If confirmed, rinderpest would become only the second viral disease – after smallpox – to have been eliminated by humans.”
A news item from the FAO site dated 25 May 2011, declared that:
“The national Delegates of Members of the World Organisation for Animal Health (OIE) declared today that rinderpest, one of the deadliest diseases of cattle and of several other animal species, is now eradicated from the surface of the earth.
At the organisation’s 79th annual General Session in Paris, France the national Delegates of OIE Members unanimously adopted Resolution 18/2011 which officially recognized, following thorough control by the OIE with the support of FAO, that all 198 countries and territories with rinderpest-susceptible animals in the world are free of the disease”.
When commenting on the significance of the achievement, John Anderson, the head of the FAO, described GREP’s announcement that rinderpest had been eradicated as:
“The biggest achievement of veterinary history“.
Like the smallpox eradication, even though much of the campaign happened in the era of modern virology, it was classical virological and disease control measures that were responsible for the success of the operation – with some assistance from molecular diagnostics towards the end.

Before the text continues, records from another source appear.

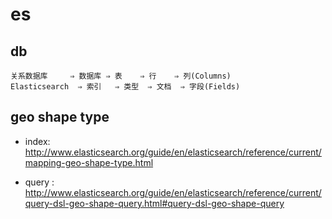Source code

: # es

## db

```
关系数据库     ⇒ 数据库 ⇒ 表    ⇒ 行    ⇒ 列(Columns)
Elasticsearch  ⇒ 索引   ⇒ 类型  ⇒ 文档  ⇒ 字段(Fields)
```



## geo shape type

* index: <http://www.elasticsearch.org/guide/en/elasticsearch/reference/current/mapping-geo-shape-type.html>

* query : <http://www.elasticsearch.org/guide/en/elasticsearch/reference/current/query-dsl-geo-shape-query.html#query-dsl-geo-shape-query>


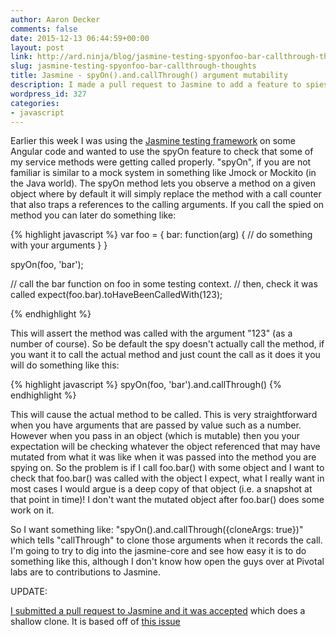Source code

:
 ```yaml
---
author: Aaron Decker
comments: false
date: 2015-12-13 06:44:59+00:00
layout: post
link: http://ard.ninja/blog/jasmine-testing-spyonfoo-bar-callthrough-thoughts/
slug: jasmine-testing-spyonfoo-bar-callthrough-thoughts
title: Jasmine - spyOn().and.callThrough() argument mutability
description: I made a pull request to Jasmine to add a feature to spies. 
wordpress_id: 327
categories:
- javascript
---
```


Earlier this week I was using the [Jasmine testing framework](https://github.com/jasmine/jasmine) on some Angular code and wanted to use the spyOn feature to check that some of my service methods were getting called properly. "spyOn", if you are not familiar is similar to a mock system in something like Jmock or Mockito (in the Java world). The spyOn method lets you observe a method on a given object where by default it will simply replace the method with a call counter that also traps a references to the calling arguments. If you call the spied on method you can later do something like:

{% highlight javascript %}
var foo = {
  bar: function(arg) {
    // do something with your arguments
  }
}

spyOn(foo, 'bar');

// call the bar function on foo in some testing context.
// then, check it was called
expect(foo.bar).toHaveBeenCalledWith(123);

{% endhighlight %}


This will assert the method was called with the argument "123" (as a number of course). So be default the spy doesn't actually call the method, if you want it to call the actual method and just count the call as it does it you will do something like this:

{% highlight javascript %}
spyOn(foo, 'bar').and.callThrough()
{% endhighlight %}

This will cause the actual method to be called. This is very straightforward when you have arguments that are passed by value such as a number. However when you pass in an object (which is mutable) then you your expectation will be checking whatever the object referenced that may have mutated from what it was like when it was passed into the method you are spying on. So the problem is if I call foo.bar() with some object and I want to check that foo.bar() was called with the object I expect, what I really want in most cases I would argue is a deep copy of that object (i.e. a snapshot at that point in time)! I don't want the mutated object after foo.bar() does some work on it.

So I want something like: "spyOn().and.callThrough({cloneArgs: true})" which tells "callThrough" to clone those arguments when it records the call. I'm going to try to dig into the jasmine-core and see how easy it is to do something like this, although I don't know how open the guys over at Pivotal labs are to contributions to Jasmine.

UPDATE:

[I submitted a pull request to Jasmine and it was accepted](https://github.com/jasmine/jasmine/pull/1000
) which does a shallow clone. It is based off of [this issue](https://github.com/jasmine/jasmine/issues/872#issuecomment-164467203)
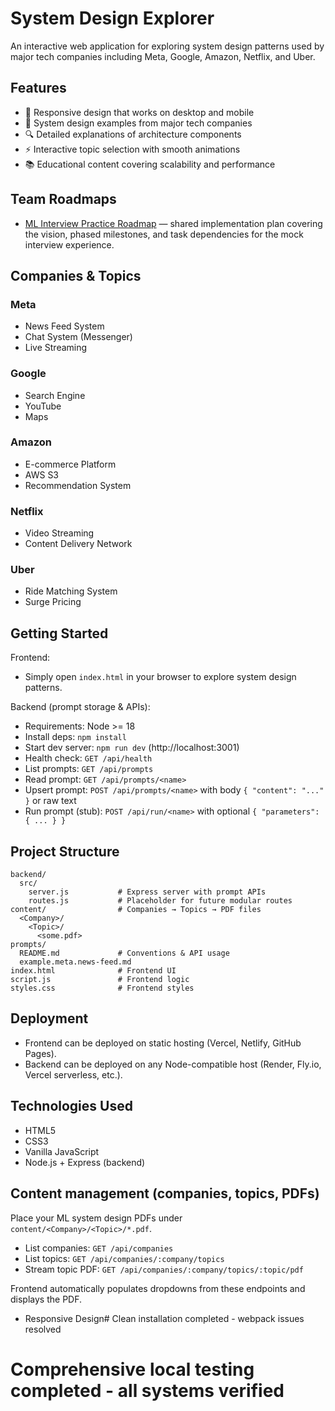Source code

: # System Design Explorer

An interactive web application for exploring system design patterns used by major tech companies including Meta, Google, Amazon, Netflix, and Uber.

## Features

- 📱 Responsive design that works on desktop and mobile
- 🏢 System design examples from major tech companies
- 🔍 Detailed explanations of architecture components
- ⚡ Interactive topic selection with smooth animations
- 📚 Educational content covering scalability and performance

## Team Roadmaps

- [ML Interview Practice Roadmap](docs/ml-interview-roadmap.md) — shared implementation plan covering the vision, phased milestones, and task dependencies for the mock interview experience.

## Companies & Topics

### Meta
- News Feed System
- Chat System (Messenger)
- Live Streaming

### Google
- Search Engine
- YouTube
- Maps

### Amazon
- E-commerce Platform
- AWS S3
- Recommendation System

### Netflix
- Video Streaming
- Content Delivery Network

### Uber
- Ride Matching System
- Surge Pricing

## Getting Started

Frontend:
- Simply open `index.html` in your browser to explore system design patterns.

Backend (prompt storage & APIs):
- Requirements: Node >= 18
- Install deps: `npm install`
- Start dev server: `npm run dev` (http://localhost:3001)
- Health check: `GET /api/health`
- List prompts: `GET /api/prompts`
- Read prompt: `GET /api/prompts/<name>`
- Upsert prompt: `POST /api/prompts/<name>` with body `{ "content": "..." }` or raw text
- Run prompt (stub): `POST /api/run/<name>` with optional `{ "parameters": { ... } }`

## Project Structure

```
backend/
  src/
    server.js           # Express server with prompt APIs
    routes.js           # Placeholder for future modular routes
content/                # Companies → Topics → PDF files
  <Company>/
    <Topic>/
      <some.pdf>
prompts/
  README.md             # Conventions & API usage
  example.meta.news-feed.md
index.html              # Frontend UI
script.js               # Frontend logic
styles.css              # Frontend styles
```

## Deployment

- Frontend can be deployed on static hosting (Vercel, Netlify, GitHub Pages).
- Backend can be deployed on any Node-compatible host (Render, Fly.io, Vercel serverless, etc.).

## Technologies Used

- HTML5
- CSS3
- Vanilla JavaScript
- Node.js + Express (backend)

## Content management (companies, topics, PDFs)

Place your ML system design PDFs under `content/<Company>/<Topic>/*.pdf`.

- List companies: `GET /api/companies`
- List topics: `GET /api/companies/:company/topics`
- Stream topic PDF: `GET /api/companies/:company/topics/:topic/pdf`

Frontend automatically populates dropdowns from these endpoints and displays the PDF.
- Responsive Design# Clean installation completed - webpack issues resolved
# Comprehensive local testing completed - all systems verified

This is only the second viral disease, ever, to have been eliminated. And how was this possible? Unlike smallpox, which has only humans as a natural and reservoir host (although it almost certainly also got into us from animals), rinderpest attacked a wider range of hosts. However, it seemed mainly to have a reservoir in domesticated cattle, and it did not have an arthropod vector; moreover, the vaccine was cheap and effective.

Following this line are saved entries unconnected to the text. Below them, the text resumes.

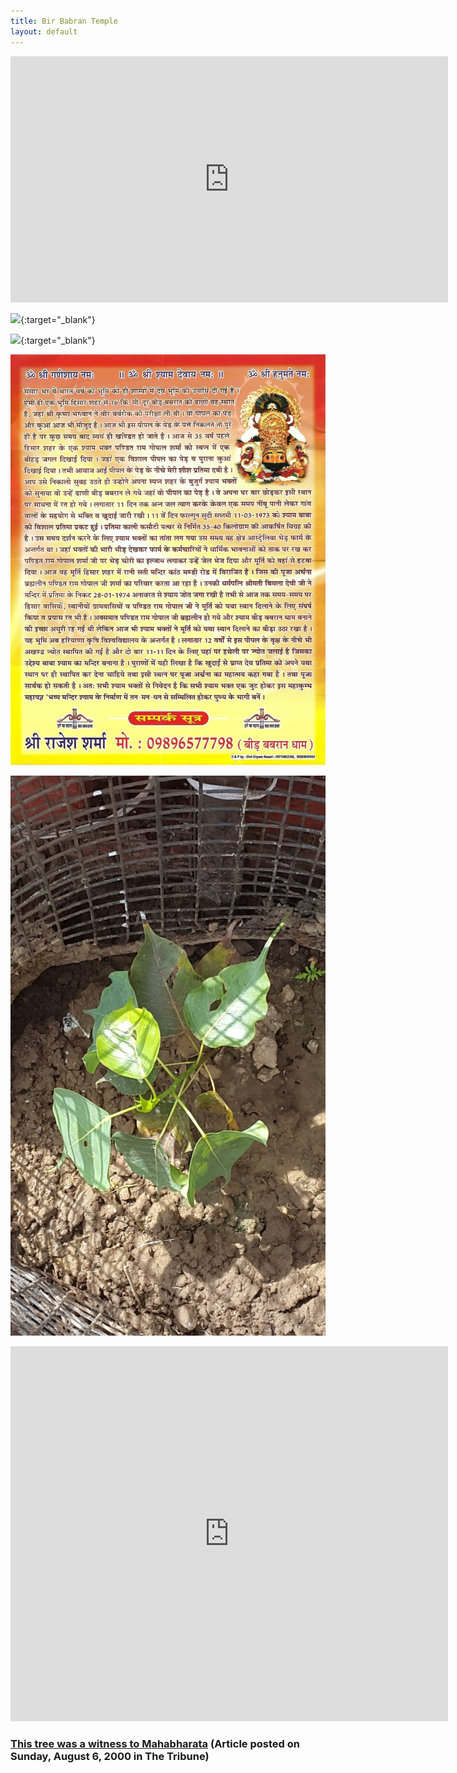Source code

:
 ```yaml
---
title: Bir Babran Temple
layout: default
---
```

<iframe width="700" height="394" src="https://www.youtube.com/embed/D2SASNd-pn8?rel=0" frameborder="0" allowfullscreen></iframe>

[![][writing]][writing]{:target="_blank"}

[![][map]][map]{:target="_blank"}

![](/files/bir-babran-temple.jpg)

![](/files/bir-babran/plant.jpg)

<iframe src="https://www.google.com/maps/embed?pb=!1m18!1m12!1m3!1d1206.12970415213!2d75.7322293492619!3d29.247144235235996!2m3!1f0!2f0!3f0!3m2!1i1024!2i768!4f13.1!3m3!1m2!1s0x39122d20c6832745%3A0x14908a964321cd14!2sBir+Babran+Temple%2C+Talwandi+Rana%2C+Hisar%2C+Haryana%2C+India!5e1!3m2!1sen!2sin!4v1433272047831" width="700" height="600" frameborder="0" style="border:0"></iframe>

### [This tree was a witness to Mahabharata](http://www.tribuneindia.com/2000/20000806/spectrum/main2.htm) (Article posted on Sunday, August 6, 2000 in The Tribune)

[writing]: /files/bir-babran/writing.jpg
[map]: /files/bir-babran/map.jpg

This is momentous news: we may well have succeeded in ridding the planet of what has been a very significant disease of livestock and of wild animals, which has caused untold agricultural loss throughout recorded history, and which has resulted in enormous human hardship as well.
We have also made a natural species go extinct – but it won’t be missed. Like smallpox, it was completely sequenced some time ago, so we could theoretically recreate it if we ever needed to.